*Requirement*
The answer should consist of each line from the data below that includes "posts".

--- Data to process Enclosed Below ---

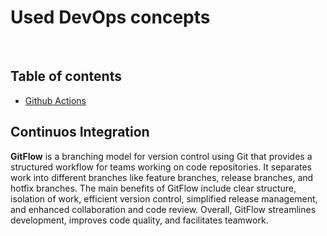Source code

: # Used DevOps concepts
<br>

## Table of contents

 - [Github Actions](#continuos-itegration)


## Continuos Integration

**GitFlow** is a branching model for version control using Git that provides a structured workflow for teams working on code repositories. It separates work into different branches like feature branches, release branches, and hotfix branches. The main benefits of GitFlow include clear structure, isolation of work, efficient version control, simplified release management, and enhanced collaboration and code review. Overall, GitFlow streamlines development, improves code quality, and facilitates teamwork.
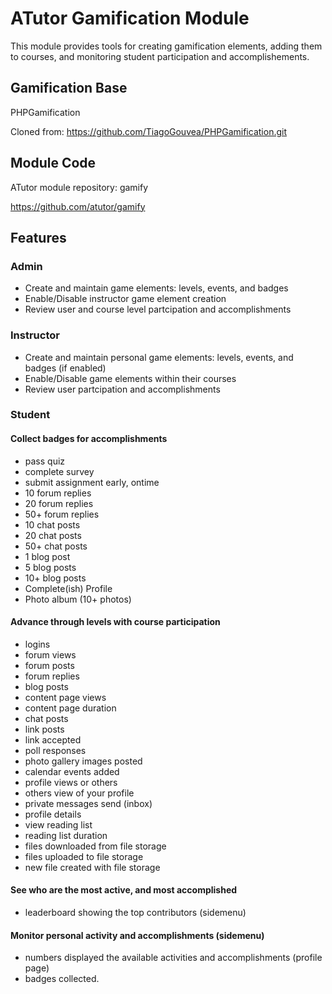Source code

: # ATutor Gamification Module
This module provides tools for creating gamification elements, adding them to courses, and monitoring student participation and accomplishements.

## Gamification Base

PHPGamification

Cloned from: https://github.com/TiagoGouvea/PHPGamification.git

## Module Code

ATutor module repository: gamify

https://github.com/atutor/gamify
## Features
### Admin

* Create and maintain game elements: levels, events, and badges
* Enable/Disable instructor game element creation
* Review user and course level partcipation and accomplishments

### Instructor

* Create and maintain personal game elements: levels, events, and badges (if enabled)
* Enable/Disable game elements within their courses
* Review user partcipation and accomplishments

### Student

#### Collect badges for accomplishments
* pass quiz
* complete survey
* submit assignment early, ontime
* 10 forum replies
* 20 forum replies
* 50+ forum replies
* 10 chat posts
* 20 chat posts
* 50+ chat posts
* 1 blog post
* 5 blog posts
* 10+ blog posts
* Complete(ish) Profile
* Photo album (10+ photos)
#### Advance through levels with course participation
* logins
* forum views
* forum posts
* forum replies
* blog posts
* content page views
* content page duration
* chat posts
* link posts
* link accepted
* poll responses
* photo gallery images posted
* calendar events added
* profile views or others
* others view of your profile
* private messages send (inbox)
* profile details
* view reading list
* reading list duration
* files downloaded from file storage
* files uploaded to file storage
* new file created with file storage
#### See who are the most active, and most accomplished
* leaderboard showing the top contributors (sidemenu)
#### Monitor personal activity and accomplishments (sidemenu)
* numbers displayed the available activities and accomplishments (profile page)
* badges collected.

--- End of Enclosed Data to process ---

*Problem solution*
* 10 chat posts
* 20 chat posts
* 50+ chat posts
* 5 blog posts
* 10+ blog posts
* forum posts
* blog posts
* chat posts
* link posts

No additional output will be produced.